How do mobile carriers know video resolution over HTTPS connections?

This is an active area of research. I happen to have done some work in this area, so I'll share what I can about the basic idea (this work was with industry partners and I can't share the secret details :) ).

The tl;dr is that it's often possible to identify an encrypted traffic stream as carrying video, and it's often possible to estimate its resolution - but it's complicated, and not always accurate. There are a lot of people working on ways to do this more consistently and more accurately.

Video traffic has some specific characteristics that can distinguish it from other kinds of traffic. Here I refer specifically to video on demand - not live streaming video. Video on demand doesn't often have those priority tags mentioned in this answer. Also I refer specifically to adaptive video, meaning that the video is divided into segments (each about 2-10 seconds long), and each segment of video is encoded at multiple quality levels (quality level meaning: long-term video bitrate, codec, and resolution). As you play the video, the quality level at which the next segment is downloaded depends on what data rate the application thinks your network can support. (That's the DASH protocol referred to in this answer.)

If your phone is playing a video, and you look at the (weighted moving average of) data rate of the traffic going to your phone over time, it might look something like this:

data rate over time

(this is captured from a YouTube session over Verizon. There's the moving average over 15 seconds and also short-term average.)

There are a few different parts to this session:

First, the video application (YouTube player) tries to fill the buffer up to the buffer capacity. During this time, it is pulling data at whatever rate the network can support. At this stage, it's basically indistinguishable from a large file download, unless you can infer that it's video traffic from the remote address (as mentioned in this answer).

Once the buffer is full, then you get "bursts" at sort-of-regular intervals. Suppose your buffer can hold 200 seconds of video. When the buffer has 200 seconds of video in it, the application stops downloading. Then after a segment of video has played back (say 5 seconds), there is room in the buffer again, so it'll download the next segment, then stop again. That's what causes this bursty pattern.

This pattern is very characteristic of video - traffic from other applications doesn't have this pattern - so a network service provider can pretty easily pick out flows that carry video traffic. In some cases, you might not ever observe this pattern - for example, if the video is so short that the entire thing is loaded into the buffer at once and then the client stops downloading.
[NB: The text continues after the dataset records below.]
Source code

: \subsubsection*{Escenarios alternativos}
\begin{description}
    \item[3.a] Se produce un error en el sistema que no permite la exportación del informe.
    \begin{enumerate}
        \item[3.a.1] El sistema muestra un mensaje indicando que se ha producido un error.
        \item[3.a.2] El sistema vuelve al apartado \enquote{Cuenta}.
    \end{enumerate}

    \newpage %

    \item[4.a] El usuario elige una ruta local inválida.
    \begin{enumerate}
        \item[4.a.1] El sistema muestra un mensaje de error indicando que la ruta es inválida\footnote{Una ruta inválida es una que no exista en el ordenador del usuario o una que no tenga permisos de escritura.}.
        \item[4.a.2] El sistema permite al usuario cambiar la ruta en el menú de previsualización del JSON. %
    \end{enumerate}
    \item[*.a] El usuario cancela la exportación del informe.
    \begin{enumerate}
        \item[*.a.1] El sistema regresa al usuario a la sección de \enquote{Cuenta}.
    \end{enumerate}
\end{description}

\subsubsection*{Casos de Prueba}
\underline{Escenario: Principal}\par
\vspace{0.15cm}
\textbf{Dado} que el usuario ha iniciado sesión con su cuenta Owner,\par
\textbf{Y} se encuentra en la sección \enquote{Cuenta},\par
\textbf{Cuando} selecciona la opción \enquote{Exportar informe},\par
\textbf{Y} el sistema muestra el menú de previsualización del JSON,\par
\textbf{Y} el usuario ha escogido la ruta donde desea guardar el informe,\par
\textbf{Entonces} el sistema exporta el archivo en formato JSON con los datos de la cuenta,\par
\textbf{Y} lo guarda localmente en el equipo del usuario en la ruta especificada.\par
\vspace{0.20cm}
Under those circumstances, it's very difficult to distinguish video traffic from a file download (unless you can figure it out by remote address).

Anyway, once you have identified the flow as carrying video traffic - either by the remote address (not always possible, since major video providers use content distribution networks that are not exclusive to video) or by its traffic pattern (possible if the video session is long, much more difficult if it is so short that the whole video is loaded into the buffer all at once)...

Now, as Hector said, you can try to guess the resolution from the bitrate by looking at the size (in bytes) of each "burst" of data:

From the size per duration you could make a reasonable estimate of the resolution - especially if you keep a rolling average.

But, this can be difficult. Take the YouTube session in my example:

Not all segments are the same duration - the duration of video requested at a time depends on several factors (the quality level, network status, what kind of device you are playing the video on, and others). So you can't necessarily look at a "burst" and say, "OK, this was X bytes representing 5 seconds of video, so I know the video data rate". Sometimes you can figure out the likely segment duration but other times it is tricky.
For a given video quality level and segment duration, different segments will have different sizes (depending on things like how much motion takes place in that part of the video).
Even for the same video resolution, the long-term data rate can vary - a 1080p video encoded with VP9 won't have the same long-term data rate as one encoded with H.264.
The video quality level changes according to perceived network quality (which is visible to the network service provider) and buffer status (which is not). So you can look at long-term data rates over 30 seconds, but it's possible that the actual video quality level changed several times over that 30 seconds.
During periods when the buffer is draining or filling as fast as possible (when you don't have those "bursts"), it's much harder to estimate what's going on in the video.
To complicate things even further: sometimes a video flow will be "striped" across multiple lower-layer flows. Sometimes part of the video will be retrieved from one address, and then it will switch to retrieving the video from a different address.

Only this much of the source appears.